La rivoluzione della sottrazione
Nessun visual psichedelico a coprire i vuoti, nessuna immagine proiettata a suggerire cosa dovessimo provare. C’era solo lo spazio scenico, spogliato fino all’osso, ridotto all’essenza.
È stata una dichiarazione d’intenti, quasi un manifesto politico-emotivo: ascoltate. In un’epoca in cui “vedere” è diventato più importante di “sentire”, Fabi ci ha costretti dolcemente a chiudere gli occhi. Forse è tutto racchiuso nel titolo dell’ultimo album :” Libertà negli occhi” dove l’artista ci invita ad abbandonare preconcetti, giudizi, paletti e ritornare a quella purezza che ormai abbiamo dimenticato.
Una luce che accarezza
La scenografia era fatta di luci soffuse. Non fari accecanti da stadio, ma lampade calde, ambrate, che sembravano provenire da un salotto di casa o da un fuoco da campo acceso in una spiaggia d’inverno. Le ombre di Niccolò e dei suoi musicisti si allungavano sul fondo, giganti eppure familiari.
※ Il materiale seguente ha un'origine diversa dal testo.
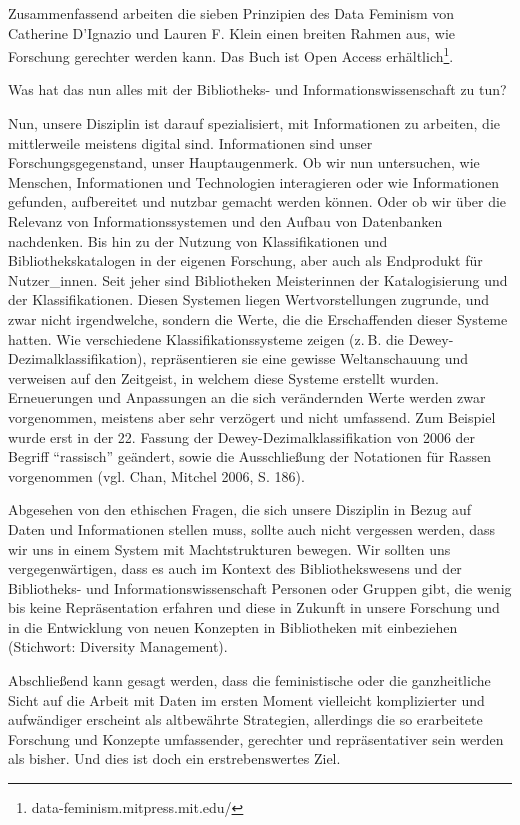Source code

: \documentclass[a4paper,
fontsize=11pt,
oneside,
numbers=noperiodatend,
parskip=half-,
bibliography=totoc,
final
]{scrartcl}
\begin{document}
Zusammenfassend arbeiten die sieben Prinzipien des Data Feminism von
Catherine D'Ignazio und Lauren F. Klein einen breiten Rahmen aus, wie
Forschung gerechter werden kann. Das Buch ist Open Access
erhältlich\footnote{data-feminism.mitpress.mit.edu/}.

Was hat das nun alles mit der Bibliotheks- und Informationswissenschaft
zu tun?

Nun, unsere Disziplin ist darauf spezialisiert, mit Informationen zu
arbeiten, die mittlerweile meistens digital sind. Informationen sind
unser Forschungsgegenstand, unser Hauptaugenmerk. Ob wir nun
untersuchen, wie Menschen, Informationen und Technologien interagieren
oder wie Informationen gefunden, aufbereitet und nutzbar gemacht werden
können. Oder ob wir über die Relevanz von Informationssystemen und den
Aufbau von Datenbanken nachdenken. Bis hin zu der Nutzung von
Klassifikationen und Bibliothekskatalogen in der eigenen Forschung, aber
auch als Endprodukt für Nutzer\_innen. Seit jeher sind Bibliotheken
Meisterinnen der Katalogisierung und der Klassifikationen. Diesen
Systemen liegen Wertvorstellungen zugrunde, und zwar nicht irgendwelche,
sondern die Werte, die die Erschaffenden dieser Systeme hatten. Wie
verschiedene Klassifikationssysteme zeigen (z. B. die
Dewey-Dezimalklassifikation), repräsentieren sie eine gewisse
Weltanschauung und verweisen auf den Zeitgeist, in welchem diese Systeme
erstellt wurden. Erneuerungen und Anpassungen an die sich verändernden
Werte werden zwar vorgenommen, meistens aber sehr verzögert und nicht
umfassend. Zum Beispiel wurde erst in der 22. Fassung der
Dewey-Dezimalklassifikation von 2006 der Begriff \enquote{rassisch}
geändert, sowie die Ausschließung der Notationen für Rassen vorgenommen
(vgl. Chan, Mitchel 2006, S. 186).

Abgesehen von den ethischen Fragen, die sich unsere Disziplin in Bezug
auf Daten und Informationen stellen muss, sollte auch nicht vergessen
werden, dass wir uns in einem System mit Machtstrukturen bewegen. Wir
sollten uns vergegenwärtigen, dass es auch im Kontext des
Bibliothekswesens und der Bibliotheks- und Informationswissenschaft
Personen oder Gruppen gibt, die wenig bis keine Repräsentation erfahren
und diese in Zukunft in unsere Forschung und in die Entwicklung von
neuen Konzepten in Bibliotheken mit einbeziehen (Stichwort: Diversity
Management).

Abschließend kann gesagt werden, dass die feministische oder die
ganzheitliche Sicht auf die Arbeit mit Daten im ersten Moment vielleicht
komplizierter und aufwändiger erscheint als altbewährte Strategien,
allerdings die so erarbeitete Forschung und Konzepte umfassender,
gerechter und repräsentativer sein werden als bisher. Und dies ist doch
ein erstrebenswertes Ziel.
\end{document}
Questa penombra ha creato un effetto paradosso: meno vedevamo, più eravamo vicini. La luce bassa ha eliminato la distanza tra il palco e la platea, ha messo a nudo l’anima di un cantautore che ha fatto dell’essenzialità il suo manifesto. Niccolò nella sua timidezza si mostra senza filtri, cercando di riportare lo spettatore in un mondo dove poter guardare oltre le apparenze, riappropriarsi dell’ingenuità dei bambini è un augurio.
L’emozione senza filtri
Quando è partita “Costruire”, o le note basse di “Una somma di piccole cose”, non c’era distrazione possibile. La voce di Fabi, con quella sua grana inconfondibile che ti porta in frammento di vita vissuta, è arrivata dritta allo stomaco.
C’è stata una purezza disarmante in questa ultima data del tour. Niccolò si è offerto al suo pubblico senza la corazza della tecnologia, vulnerabile e potente allo stesso tempo. E Roma ha risposto con un abbraccio collettivo, tra standing ovation e appalusi avvolgenti. E se le lacrime solcavano il tuo viso su “Facciamo finta” questo abbraccio collettivo, questa comunità pazzesca era pronta a capirti, non a giudicarti. E anche piangere diventa un atto liberatorio e di condivisione.
Alla fine, quando le luci si sono accese la magia è rimasta lì, intatta. Ognuno di noi presenti era come se volessimo proteggere quell’intimità ritrovata. Niccolò Fabi ci ha ricordato che se togli tutto il rumore di fondo, quello che resta è l’unica cosa che conta davvero: l’umanità.
E stasera, Roma brillava di luce propria, nel buio più bello che si sia mai visto.